Джонатан Келлерман - Выживает сильнейший
– Здоровье мое, выходит, застраховано. На хорошую сумму?
– Приличную, – улыбнулся Шарави.
– В случае получения травмы?
– Я приму все меры, чтобы с вами ничего не произошло.
– А где же водительские права?
– Для них требуется фото, а мне бы хотелось подождать с ним до четверга или пятницы, чтобы ваша бородка стала выглядеть солиднее. К тому времени я подготовлю и бумаги, касающиеся вашего образования и специальности. Остановимся на программе местных независимых курсов по психологии, которая прекратила свое существование десять лет назад.
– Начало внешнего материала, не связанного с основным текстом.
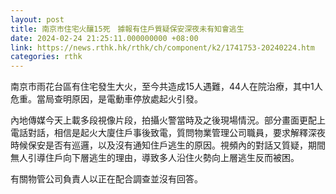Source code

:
 ```yaml
---
layout: post
title: 南京市住宅火釀15死　據報有住戶質疑保安深夜未有知會逃生
date: 2024-02-24 21:25:11.000000000 +08:00
link: https://news.rthk.hk/rthk/ch/component/k2/1741753-20240224.htm
categories: rthk
---
```


南京市雨花台區有住宅發生大火，至今共造成15人遇難，44人在院治療，其中1人危重。當局查明原因，是電動車停放處起火引發。

內地傳媒今天上載多段視像片段，拍攝火警當時及之後現場情況。部分畫面更配上電話對話，相信是起火大廈住戶事後致電，質問物業管理公司職員，要求解釋深夜時候保安是否有巡邏，以及沒有通知住戶逃生的原因。視頻內的對話又質疑，期間無人引導住戶向下層逃生的理由，導致多人沿住火勢向上層逃生反而被困。

有關物管公司負責人以正在配合調查並沒有回答。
Если по невероятному стечению обстоятельств вы столкнетесь с однокашником, то скажете, что работали дома, в семинарах не участвовали – это обычное дело.
– Никаких возражений.
– Очень немногие гражданские люди согласятся с такой легкостью перевернуть свою жизнь, Алекс. – Шарави аккуратной стопкой сложил на столе документы.
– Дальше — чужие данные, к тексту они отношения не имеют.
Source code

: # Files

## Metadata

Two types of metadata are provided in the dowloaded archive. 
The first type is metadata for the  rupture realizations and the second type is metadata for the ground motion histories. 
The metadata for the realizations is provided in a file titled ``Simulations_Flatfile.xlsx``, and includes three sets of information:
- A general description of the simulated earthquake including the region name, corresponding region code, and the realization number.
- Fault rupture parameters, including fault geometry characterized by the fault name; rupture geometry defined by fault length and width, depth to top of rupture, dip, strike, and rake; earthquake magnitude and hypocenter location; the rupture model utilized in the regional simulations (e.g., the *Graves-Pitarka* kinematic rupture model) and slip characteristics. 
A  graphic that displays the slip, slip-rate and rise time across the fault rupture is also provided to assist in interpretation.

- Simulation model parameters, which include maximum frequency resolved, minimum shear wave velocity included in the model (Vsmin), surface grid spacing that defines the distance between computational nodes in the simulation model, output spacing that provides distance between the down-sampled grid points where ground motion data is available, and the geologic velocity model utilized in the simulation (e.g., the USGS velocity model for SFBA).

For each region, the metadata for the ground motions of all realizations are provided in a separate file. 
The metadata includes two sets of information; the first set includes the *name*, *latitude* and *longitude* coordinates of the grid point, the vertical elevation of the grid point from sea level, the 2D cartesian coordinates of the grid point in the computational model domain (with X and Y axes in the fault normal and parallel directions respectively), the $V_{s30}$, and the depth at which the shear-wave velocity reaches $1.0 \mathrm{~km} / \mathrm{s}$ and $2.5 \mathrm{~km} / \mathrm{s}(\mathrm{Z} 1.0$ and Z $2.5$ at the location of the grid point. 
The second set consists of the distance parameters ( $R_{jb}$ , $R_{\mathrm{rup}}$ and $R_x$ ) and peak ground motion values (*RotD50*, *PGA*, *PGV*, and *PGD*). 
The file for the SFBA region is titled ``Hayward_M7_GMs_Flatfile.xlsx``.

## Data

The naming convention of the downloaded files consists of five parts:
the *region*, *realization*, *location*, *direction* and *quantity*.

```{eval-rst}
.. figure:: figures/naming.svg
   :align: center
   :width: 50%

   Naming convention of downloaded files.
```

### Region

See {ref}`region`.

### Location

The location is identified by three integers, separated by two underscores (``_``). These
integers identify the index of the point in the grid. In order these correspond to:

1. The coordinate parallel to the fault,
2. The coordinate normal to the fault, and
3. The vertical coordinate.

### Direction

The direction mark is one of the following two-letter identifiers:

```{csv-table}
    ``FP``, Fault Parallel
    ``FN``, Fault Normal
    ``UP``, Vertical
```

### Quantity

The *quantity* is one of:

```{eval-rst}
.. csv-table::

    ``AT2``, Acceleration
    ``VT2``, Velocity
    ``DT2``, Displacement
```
– Я – мазохист. Честно говоря, думаю, мы слишком уж ударились в шпионские страсти.
– Это лучше, чем другая крайность. Понадобится крыша над головой помимо этой – считайте, что она у вас есть. Я нашел местечко в городе, на авеню Женесси, это в Фэйрфаксе. – Он осмотрелся по сторонам. – Боюсь, там все намного проще, чем у вас здесь, но соседи донимать не станут.
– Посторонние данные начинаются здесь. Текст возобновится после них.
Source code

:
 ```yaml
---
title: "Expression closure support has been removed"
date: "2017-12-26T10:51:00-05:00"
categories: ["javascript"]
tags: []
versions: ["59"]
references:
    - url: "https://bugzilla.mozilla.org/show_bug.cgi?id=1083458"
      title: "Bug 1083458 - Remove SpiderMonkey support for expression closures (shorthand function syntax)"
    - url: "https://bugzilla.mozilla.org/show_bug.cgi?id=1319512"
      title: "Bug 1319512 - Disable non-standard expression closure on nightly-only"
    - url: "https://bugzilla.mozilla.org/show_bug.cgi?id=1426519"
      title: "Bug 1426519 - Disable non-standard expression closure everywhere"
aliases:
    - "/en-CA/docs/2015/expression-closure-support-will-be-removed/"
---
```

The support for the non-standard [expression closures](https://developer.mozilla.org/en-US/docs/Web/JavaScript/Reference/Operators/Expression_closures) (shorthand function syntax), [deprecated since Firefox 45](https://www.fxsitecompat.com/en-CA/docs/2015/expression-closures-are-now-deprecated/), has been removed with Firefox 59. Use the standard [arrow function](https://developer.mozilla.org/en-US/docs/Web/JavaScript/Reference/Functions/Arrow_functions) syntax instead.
Даниэл достал из кармана кольцо с ключами.
– От входной и задней двери, от гаража, от автомобиля. Машина старенькая, десять лет, но двигатель стоит совершенно новый. Бегает она куда лучше, чем выглядит. Я специально выбрал уродца – зачем переживать из-за угонщиков?
– Похоже, вы продумали абсолютно все, – заметил я.
– Если бы только это было возможно.
* * *Майло явился ближе к одиннадцати, и не один, а с Петрой Коннор, которая и на этот раз была в брючном костюме, только шоколадно-коричневом. Почти нетронутое косметикой лицо ее выглядело значительно моложе.
– Знакомьтесь, – сказал Майло. – Суперинтендант Шарави – детектив Петра Коннор из Голливуда.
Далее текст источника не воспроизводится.